The browser wars are over, and now Microsoft, Mozilla and other vendors plan to focus on positioning the browser as a development platform. That was the consensus of a panel of representatives at the O’Reilly Web 2.0 Expo who help develop Internet Explorer, Firefox, Opera and the Google Reader.
when I see it.
Same here. I don’t think the browser wars are truly over, as every browser will continue to fight for market share.
Even if this story is true, knowing Microsoft’s track record, they will most likely develop something, then make it IE or Windows specific, igniting the browser wars once again.
Hmm, silverlight, wonder if that’s the next catalyst of that…
At least for the time being they plan to support multiple browsers, including Firefox and Safari which are so far supported, and Opera which support is under way.
http://en.wikipedia.org/wiki/Microsoft_Silverlight
Apart from antitrust fears, an IE exclusive technology won’t probably take off any more. Microsoft is not dominant on the Web. They can’t just let go of a rapidly growing part (10-15% for now) of the market and compete with a cross-platform, cross-browser and highly established technology like flash.
As a web designer and developer who travels to the 9th circle of Hell and back to get the same code to look render the same on Gecko, IE6/7 and Safari, I call BS on the big four claiming that the browser wars are over. MS still doesn’t support real standards, and until that happens I don’t see the war as being over in any way.
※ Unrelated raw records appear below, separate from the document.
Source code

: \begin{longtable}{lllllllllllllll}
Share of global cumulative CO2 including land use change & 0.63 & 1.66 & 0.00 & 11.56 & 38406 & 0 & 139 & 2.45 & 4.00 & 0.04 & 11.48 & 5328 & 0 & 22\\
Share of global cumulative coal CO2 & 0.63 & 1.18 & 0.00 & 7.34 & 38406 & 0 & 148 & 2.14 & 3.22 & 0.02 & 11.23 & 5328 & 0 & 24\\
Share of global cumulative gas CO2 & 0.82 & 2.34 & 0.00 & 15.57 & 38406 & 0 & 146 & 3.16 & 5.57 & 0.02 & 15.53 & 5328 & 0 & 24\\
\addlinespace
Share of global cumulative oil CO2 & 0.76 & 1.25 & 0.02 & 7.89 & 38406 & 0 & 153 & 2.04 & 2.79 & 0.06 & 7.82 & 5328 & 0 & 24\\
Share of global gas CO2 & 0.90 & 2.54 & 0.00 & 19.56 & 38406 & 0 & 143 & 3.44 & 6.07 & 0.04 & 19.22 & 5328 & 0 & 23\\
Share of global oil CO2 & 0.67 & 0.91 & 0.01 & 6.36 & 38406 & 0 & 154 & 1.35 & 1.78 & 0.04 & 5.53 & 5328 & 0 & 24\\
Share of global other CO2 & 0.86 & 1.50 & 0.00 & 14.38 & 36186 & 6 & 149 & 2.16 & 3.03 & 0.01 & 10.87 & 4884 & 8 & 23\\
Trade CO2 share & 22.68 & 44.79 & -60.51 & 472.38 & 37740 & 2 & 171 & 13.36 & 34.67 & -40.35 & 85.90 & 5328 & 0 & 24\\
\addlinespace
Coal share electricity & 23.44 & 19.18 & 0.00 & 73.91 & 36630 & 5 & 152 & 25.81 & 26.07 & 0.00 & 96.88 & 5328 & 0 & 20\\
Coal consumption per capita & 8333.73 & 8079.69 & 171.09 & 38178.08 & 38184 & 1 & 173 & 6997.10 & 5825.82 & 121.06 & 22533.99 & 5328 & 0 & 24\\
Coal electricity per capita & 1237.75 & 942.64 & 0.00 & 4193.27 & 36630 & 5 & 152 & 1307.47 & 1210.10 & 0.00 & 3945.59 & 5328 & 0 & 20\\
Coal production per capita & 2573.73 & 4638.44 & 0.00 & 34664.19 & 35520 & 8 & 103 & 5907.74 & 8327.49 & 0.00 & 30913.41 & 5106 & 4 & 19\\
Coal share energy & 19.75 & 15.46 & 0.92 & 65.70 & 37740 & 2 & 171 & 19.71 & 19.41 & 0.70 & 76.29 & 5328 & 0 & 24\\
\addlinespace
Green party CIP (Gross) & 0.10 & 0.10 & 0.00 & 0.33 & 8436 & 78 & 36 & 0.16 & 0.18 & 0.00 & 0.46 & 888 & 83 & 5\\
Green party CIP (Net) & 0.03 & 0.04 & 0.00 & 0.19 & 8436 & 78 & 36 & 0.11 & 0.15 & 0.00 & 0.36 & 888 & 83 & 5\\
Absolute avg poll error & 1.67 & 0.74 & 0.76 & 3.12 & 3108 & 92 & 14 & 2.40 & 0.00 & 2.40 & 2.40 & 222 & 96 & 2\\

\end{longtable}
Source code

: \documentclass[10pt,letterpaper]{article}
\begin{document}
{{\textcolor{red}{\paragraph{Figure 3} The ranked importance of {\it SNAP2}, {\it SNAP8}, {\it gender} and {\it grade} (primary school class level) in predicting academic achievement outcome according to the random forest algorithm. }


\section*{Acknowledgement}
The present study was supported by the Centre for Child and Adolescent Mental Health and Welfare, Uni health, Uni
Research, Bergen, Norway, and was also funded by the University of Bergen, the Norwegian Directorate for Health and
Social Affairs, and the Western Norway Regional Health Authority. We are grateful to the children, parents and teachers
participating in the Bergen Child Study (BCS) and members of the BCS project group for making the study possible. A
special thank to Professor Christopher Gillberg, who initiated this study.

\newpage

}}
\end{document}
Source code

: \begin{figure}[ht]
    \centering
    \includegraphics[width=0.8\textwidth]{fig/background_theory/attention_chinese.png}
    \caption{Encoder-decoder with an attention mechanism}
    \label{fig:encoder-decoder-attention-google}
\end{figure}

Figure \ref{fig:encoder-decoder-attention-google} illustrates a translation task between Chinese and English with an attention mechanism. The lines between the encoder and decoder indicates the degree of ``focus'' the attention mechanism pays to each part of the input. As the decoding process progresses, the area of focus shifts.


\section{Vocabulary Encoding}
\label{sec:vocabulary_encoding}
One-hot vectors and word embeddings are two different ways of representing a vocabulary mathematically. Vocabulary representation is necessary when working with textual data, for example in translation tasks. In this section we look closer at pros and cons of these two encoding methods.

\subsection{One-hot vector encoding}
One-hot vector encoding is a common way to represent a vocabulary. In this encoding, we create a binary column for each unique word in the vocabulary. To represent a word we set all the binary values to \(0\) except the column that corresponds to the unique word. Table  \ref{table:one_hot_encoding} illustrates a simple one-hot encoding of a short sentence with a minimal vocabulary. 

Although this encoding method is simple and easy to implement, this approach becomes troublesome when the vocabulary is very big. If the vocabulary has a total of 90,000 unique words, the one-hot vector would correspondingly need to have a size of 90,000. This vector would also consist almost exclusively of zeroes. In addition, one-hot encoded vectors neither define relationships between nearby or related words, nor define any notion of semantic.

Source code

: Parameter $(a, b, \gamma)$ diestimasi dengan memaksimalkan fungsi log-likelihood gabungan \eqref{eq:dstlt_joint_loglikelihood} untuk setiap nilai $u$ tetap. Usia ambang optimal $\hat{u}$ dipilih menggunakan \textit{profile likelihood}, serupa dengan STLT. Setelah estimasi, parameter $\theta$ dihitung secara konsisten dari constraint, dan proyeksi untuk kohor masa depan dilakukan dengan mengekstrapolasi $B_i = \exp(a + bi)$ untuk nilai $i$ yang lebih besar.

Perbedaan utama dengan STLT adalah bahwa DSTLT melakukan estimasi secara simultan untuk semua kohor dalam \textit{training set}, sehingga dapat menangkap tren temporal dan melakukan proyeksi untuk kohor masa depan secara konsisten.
Yeah Im not winning anymore … game over.
agreed :/
So does that mean Microsoft will ever get IE to support a ten year old standard long implemented by everybody else? Microsoft want to cuddle up with the now ‘hip’ other vendors to try brush off the hatred a lot of web designers have for IE. I’m not interested in anything Microsoft has to say, or promises. Deliver CSS2 compliance, and stop avoiding the issue.
I’m not too sure what to make of this. It seems as though they’ve decided to move away from ‘feature’ browser wars and onto ‘development platform / content delivery platform’ wars. It just seems to be a shift in the battle focus, rather than an end to the “wars” as such.
I think this is very true, but to me, this is something that should have been in there from the very beginning. Of coarse nobody can predict the future, but at the same time, nobody can afford to be complacent with security either.
This I do not agree with. This sounds like a, “we don’t know how to do it properly yet” style comment. People can be electricuted by a faulty light switch, but to suggest that perhaps we shouldn’t have lights to ensure that people don’t accidently die is very much overkill. The better idea would be to improve the switch design.
It’s not as though the internet is a new thing, it’s been around for a decade now, with respect to wide public adoption.
In reality, to me what we’re talking about here is a shift of battle between browsers on the platform of choice for content delivery and so called, “rich applications”.
To me, this isn’t new and will be anything but peaceful.
Edited 2007-04-18 22:57
“The most secure system is the one that is not plugged into anything including the power,” Wilson said. “Coming up with security model that actually works for billions of users is the trick.”
This I do not agree with. This sounds like a, “we don’t know how to do it properly yet” style comment. People can be electricuted by a faulty light switch, but to suggest that perhaps we shouldn’t have lights to ensure that people don’t accidently die is very much overkill. The better idea would be to improve the switch design.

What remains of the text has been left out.